Spectator Sport or Biblical Mandate?
by Curt Lovelace
May 31, 2003
published in The Chalcedon Report
It has begun. One major political party hasn’t yet gotten over the results of the last presidential election and the next campaign has already begun. The Democrats have begun the debates among themselves to determine who will head their ticket. The Republicans already know who their standard bearer will be. For those of us whose hearts beat a little faster when the political heat is on it’s a wonderful, giddy, time. For others, some Christians among them, this is a time to avoid the TV and newspapers, spurn radio talk shows and pray for it all to be over. It’s for this second group that I write these words. I’d like to change your mind about the political process. I’d even like to stir a little political passion.
God’s people have not always shunned political action. Moses, for instance, was a political appointee. In his role as second in command of the vast Egyptian empire he had no problem acting on behalf of his co-religionists while at the same time being faithful to the needs of the nation and Pharaoh.
Religious leaders in public office are no new phenomenon. At the beginning of the 20th century Dr. Abraham Kuyper, a leader of the Reformed Church in Holland and founder of the Free University of Amsterdam, became Prime Minister. As a minister of the Gospel, a newspaper editor, a writer, and a politician, Kuyper served his country well. He experienced no remorse over his role as a Christian in the political sphere.
In the United States, such names as Pat Robertson and Jesse Jackson, both ordained ministers, have appeared on presidential primary ballots, one for each of the two major political parties. In 2003, Al Sharpton is in the vying to be the poster boy for the religious left. Many ministers have served as Congressmen and/or Senators. Reverend Governors are far from rare.
So why is it that Americans — including Christians — find it so shocking when Christians express patriotism, run for office, back political candidates, or try to impose their own political agenda on the American political landscape? One wonders, at times, whether by virtue of being “born again” one is supposed to be disenfranchised.

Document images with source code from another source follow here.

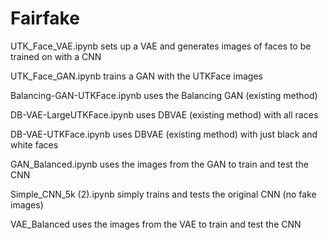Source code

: # Fairfake

UTK_Face_VAE.ipynb sets up a VAE and generates images of faces to be trained on with a CNN

UTK_Face_GAN.ipynb trains a GAN with the UTKFace images

Balancing-GAN-UTKFace.ipynb uses the Balancing GAN (existing method)

DB-VAE-LargeUTKFace.ipynb uses DBVAE (existing method) with all races

DB-VAE-UTKFace.ipynb uses DBVAE (existing method) with just black and white faces

GAN_Balanced.ipynb uses the images from the GAN to train and test the CNN

Simple_CNN_5k (2).ipynb simply trains and tests the original CNN (no fake images)

VAE_Balanced uses the images from the VAE to train and test the CNN
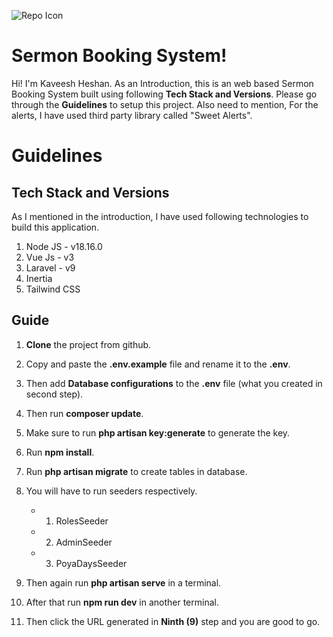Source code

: ![Repo Icon](https://res.cloudinary.com/practicaldev/image/fetch/s--9NgX-7yY--/c_imagga_scale,f_auto,fl_progressive,h_900,q_auto,w_1600/https://dev-to-uploads.s3.amazonaws.com/uploads/articles/gan8yaqvmbfg7w3kj5fx.png)

# Sermon Booking System!

Hi! I'm Kaveesh Heshan. As an Introduction, this is an web based Sermon Booking System built using following **Tech Stack and Versions**. Please go through the **Guidelines** to setup this project. Also need to mention, For the alerts, I have used third party library called "Sweet Alerts".

# Guidelines

## Tech Stack and Versions

As I mentioned in the introduction, I have used following technologies to build this application.

1. Node JS - v18.16.0
2. Vue Js - v3
3. Laravel - v9
4. Inertia
5. Tailwind CSS

## Guide

1. **Clone** the project from github.
2. Copy and paste the **.env.example** file and rename it to the **.env**.
3. Then add **Database configurations** to the **.env** file (what you created in second step).
4. Then run **composer update**.
5. Make sure to run **php artisan key:generate** to generate the key.
6. Run **npm install**.
7. Run **php artisan migrate** to create tables in database.
8. You will have to run seeders respectively.

    -   1. RolesSeeder
    -   2. AdminSeeder
    -   3. PoyaDaysSeeder

9. Then again run **php artisan serve** in a terminal.
10. After that run **npm run dev** in another terminal.
11. Then click the URL generated in **Ninth (9)** step and you are good to go.
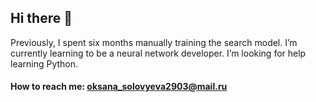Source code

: ## Hi there 👋
Previously, I spent six months manually training the search model.
I’m currently learning to be a neural network developer.
I’m looking for help learning Python.
#### How to reach me: oksana_solovyeva2903@mail.ru
<!--
**Oksana-Solovyeva/Oksana-Solovyeva** is a ✨ _special_ ✨ repository because its `README.md` (this file) appears on your GitHub profile.

Here are some ideas to get you started:

- 🔭 I’m currently working on ...
- 🌱 I’m currently learning ...
- 👯 I’m looking to collaborate on ...
- 🤔 I’m looking for help with ...
- 💬 Ask me about ...
- 📫 How to reach me: ...
- 😄 Pronouns: ...
- ⚡ Fun fact: ...
-->
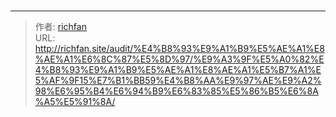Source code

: # 



---

> 作者: [richfan](https://richfan.site/)  
> URL: http://richfan.site/audit/%E4%B8%93%E9%A1%B9%E5%AE%A1%E8%AE%A1%E6%8C%87%E5%8D%97/%E9%A3%9F%E5%A0%82%E4%B8%93%E9%A1%B9%E5%AE%A1%E8%AE%A1%E5%B7%A1%E5%AF%9F15%E7%B1%BB59%E4%B8%AA%E9%97%AE%E9%A2%98%E6%95%B4%E6%94%B9%E6%83%85%E5%86%B5%E6%8A%A5%E5%91%8A/  

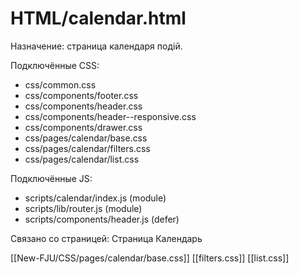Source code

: # HTML/calendar.html

Назначение: страница календаря подій.

Подключённые CSS:
- css/common.css
- css/components/footer.css
- css/components/header.css
- css/components/header--responsive.css
- css/components/drawer.css
- css/pages/calendar/base.css
- css/pages/calendar/filters.css
- css/pages/calendar/list.css

Подключённые JS:
- scripts/calendar/index.js (module)
- scripts/lib/router.js (module)
- scripts/components/header.js (defer)

Связано со страницей: Страница Календарь 

[[New-FJU/CSS/pages/calendar/base.css]]
[[filters.css]]
[[list.css]]
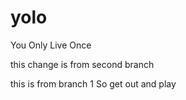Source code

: # yolo
You Only Live Once

this change is from second branch

this is from branch 1
So get out and play
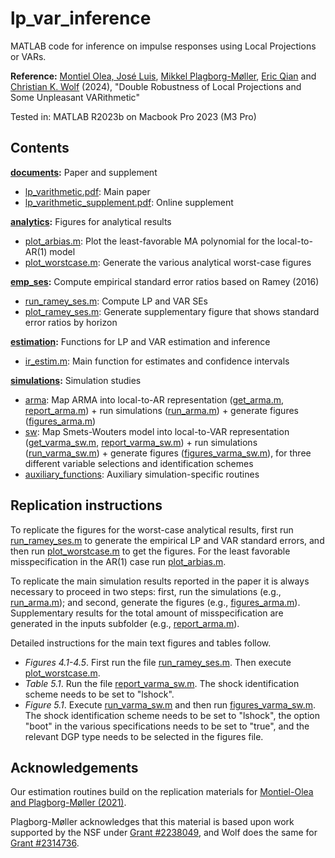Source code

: # lp_var_inference

MATLAB code for inference on impulse responses using Local Projections or VARs.

**Reference:**
[Montiel Olea, José Luis](https://www.joseluismontielolea.com), [Mikkel Plagborg-Møller](https://www.mikkelpm.com), [Eric Qian](https://www.eric-qian.com) and [Christian K. Wolf](https://www.christiankwolf.com/) (2024), "Double Robustness of Local Projections and Some Unpleasant VARithmetic"

Tested in: MATLAB R2023b on Macbook Pro 2023 (M3 Pro)

## Contents

**[documents](documents):** Paper and supplement
- [lp_varithmetic.pdf](documents/lp_varithmetic.pdf): Main paper
- [lp_varithmetic_supplement.pdf](documents/lp_varithmetic_supplement.pdf): Online supplement

**[analytics](analytics):** Figures for analytical results
- [plot_arbias.m](analytics/plot_arbias.m): Plot the least-favorable MA polynomial for the local-to-AR(1) model
- [plot_worstcase.m](analytics/plot_worstcase.m): Generate the various analytical worst-case figures

**[emp_ses](emp_ses):** Compute empirical standard error ratios based on Ramey (2016)
- [run_ramey_ses.m](emp_ses/run_ramey_ses.m): Compute LP and VAR SEs
- [plot_ramey_ses.m](emp_ses/plot_ramey_ses.m): Generate supplementary figure that shows standard error ratios by horizon

**[estimation](estimation):** Functions for LP and VAR estimation and inference
- [ir_estim.m](estimation/ir_estim.m): Main function for estimates and confidence intervals

**[simulations](simulations):** Simulation studies
- [arma](simulations/arma): Map ARMA into local-to-AR representation ([get_arma.m](simulations/arma/inputs/get_arma.m), [report_arma.m](simulations/arma/inputs/report_arma.m)) + run simulations ([run_arma.m](simulations/arma/run_arma.m)) + generate figures ([figures_arma.m](simulations/arma/figures_arma.m))
- [sw](simulations/sw): Map Smets-Wouters model into local-to-VAR representation ([get_varma_sw.m](simulations/sw/inputs/get_varma_sw.m), [report_varma_sw.m](simulations/sw/inputs/report_varma_sw.m)) + run simulations ([run_varma_sw.m](simulations/sw/run_varma_sw.m)) + generate figures ([figures_varma_sw.m](simulations/sw/figures_varma_sw.m)), for three different variable selections and identification schemes
- [auxiliary_functions](simulations/auxiliary_functions): Auxiliary simulation-specific routines

## Replication instructions

To replicate the figures for the worst-case analytical results, first run [run_ramey_ses.m](emp_ses/run_ramey_ses.m) to generate the empirical LP and VAR standard errors, and then run [plot_worstcase.m](analytics/plot_worstcase.m) to get the figures. For the least favorable misspecification in the AR(1) case run [plot_arbias.m](analytics/plot_arbias.m).

To replicate the main simulation results reported in the paper it is always necessary to proceed in two steps: first, run the simulations (e.g., [run_arma.m](simulations/arma/run_arma.m)); and second, generate the figures (e.g., [figures_arma.m](simulations/arma/figures_arma.m)). Supplementary results for the total amount of misspecification are generated in the inputs subfolder (e.g., [report_arma.m](simulations/arma/inputs/report_arma.m)).

Detailed instructions for the main text figures and tables follow.

- _Figures 4.1-4.5_. First run the file [run_ramey_ses.m](emp_ses/run_ramey_ses.m). Then execute [plot_worstcase.m](analytics/plot_worstcase.m).
- _Table 5.1_. Run the file [report_varma_sw.m](simulations/sw/inputs/report_varma_sw.m). The shock identification scheme needs to be set to "lshock".
- _Figure 5.1_. Execute [run_varma_sw.m](simulations/sw/run_varma_sw.m) and then run [figures_varma_sw.m](simulations/sw/figures_varma_sw.m). The shock identification scheme needs to be set to "lshock", the option "boot" in the various specifications needs to be set to "true", and the relevant DGP type needs to be selected in the figures file.

## Acknowledgements
Our estimation routines build on the replication materials for [Montiel-Olea and Plagborg-Møller (2021)](https://github.com/jm4474/Lag-augmented_LocalProjections).

Plagborg-Møller acknowledges that this material is based upon work supported by the NSF under [Grant #2238049](https://www.nsf.gov/awardsearch/showAward?AWD_ID=2238049), and Wolf does the same for [Grant #2314736](https://www.nsf.gov/awardsearch/showAward?AWD_ID=2314736).
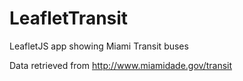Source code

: # LeafletTransit
LeafletJS app showing Miami Transit buses

Data retrieved from http://www.miamidade.gov/transit
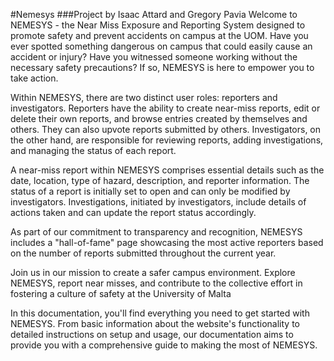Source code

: #Nemesys 
###Project by Isaac Attard and Gregory Pavia
Welcome to NEMESYS - the Near Miss Exposure and Reporting System designed to promote safety and prevent accidents on campus at the UOM. Have you ever spotted something dangerous on campus that could easily cause an accident or injury? Have you witnessed someone working without the necessary safety precautions? If so, NEMESYS is here to empower you to take action.

Within NEMESYS, there are two distinct user roles: reporters and investigators. Reporters have the ability to create near-miss reports, edit or delete their own reports, and browse entries created by themselves and others. They can also upvote reports submitted by others. Investigators, on the other hand, are responsible for reviewing reports, adding investigations, and managing the status of each report.

A near-miss report within NEMESYS comprises essential details such as the date, location, type of hazard, description, and reporter information. The status of a report is initially set to open and can only be modified by investigators. Investigations, initiated by investigators, include details of actions taken and can update the report status accordingly.

As part of our commitment to transparency and recognition, NEMESYS includes a "hall-of-fame" page showcasing the most active reporters based on the number of reports submitted throughout the current year.

Join us in our mission to create a safer campus environment. Explore NEMESYS, report near misses, and contribute to the collective effort in fostering a culture of safety at the University of Malta

In this documentation, you'll find everything you need to get started with NEMESYS. From basic information about the website's functionality to detailed instructions on setup and usage, our documentation aims to provide you with a comprehensive guide to making the most of NEMESYS. 
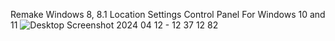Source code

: Remake Windows 8, 8.1 Location Settings Control Panel For Windows 10 and 11 
![Desktop Screenshot 2024 04 12 - 12 37 12 82](https://github.com/MehranAkbarii/WindowsLocationCplRemake/assets/133998536/d196ab00-e5c8-4ff8-8f4c-9d2c4a285530)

Perhaps a quick look at what conservative Christians tend to believe about the political process is in order.
Simply put, Christians believe that they have a responsibility to work for moral order within their own societies. They believe that the Bible teaches that they should be involved, educated citizens. They also believe that they are mandated to make society a better, more equitable, place in which to live, raise a family and pass on their own set of beliefs.
Christians who understand their Biblical mandate will be involved, somehow, in the running of the towns, the cities and the states. They may be in elective or appointed offices at the federal level. They might be lawyers or judges, seeking to protect the interests of the alien and fatherless. They may also serve as volunteers in civic and charitable organizations, schools, literacy programs, disaster relief boards, or a myriad of other possibilities.
If Christians of a conservative bent were to restrict their activities to the generally-accepted non-profits, they’d hardly merit a notice. But, of course, they do have an agenda. While Christians do not agree on all the specifics, they are increasingly involved in somewhat unpopular causes. The more conservative of them want to influence the public discourse on such subjects as abortion, same-sex marriage, condom distribution in schools, the teaching of creationism, and gambling. Many are just learning how to carry on the debate and how to be heard. They are learning, however. Maybe that’s what bothers some folks.
America should not be surprised that presidential hopefuls like Alan Keyes, Gary Bauer, and George W. Bush bring their Christian values into the public arena with them. They believe it’s their duty. They don’t necessarily want to legislate their own brand of religion, but they all believe that a society without solid moorings in the Judeo-Christian ethical system is a lost society.
A few years back, a candidate for statewide office in Washington wrote that “having ‘done our own thing’ for decades, we are now suffering the gaping devastation of crime, broken homes, abused and aborted children, sexual immorality, drug and alcohol problems, corrupt government, reckless taxing and spending, warped welfare programs and deficient education.” She advocates a return to a Biblical value system. If her analysis of society’s condition is anywhere near accurate, can we afford to ignore her message?
The United States, with all its well-publicized faults, has the best, most equitable political system yet invented by mankind. While election cycles in many countries are characterized by shootings, coercion, intimidation and all-out terror campaigns, little of that happens here. Most of the time, especially at local levels, it’s still possible for average folk to get elected or appointed to important positions.
My purpose here is not to load guilt on people. Not everyone can respond in the same manner. Nor can everyone respond at all seasons of life. Raising godly children, for instance, is at least as important as being a godly mayor. I just want us all to recognize that Christians must take a pivotal role in the maintenance of a wholly civil order in society.
We’ve already seen what the alternative is.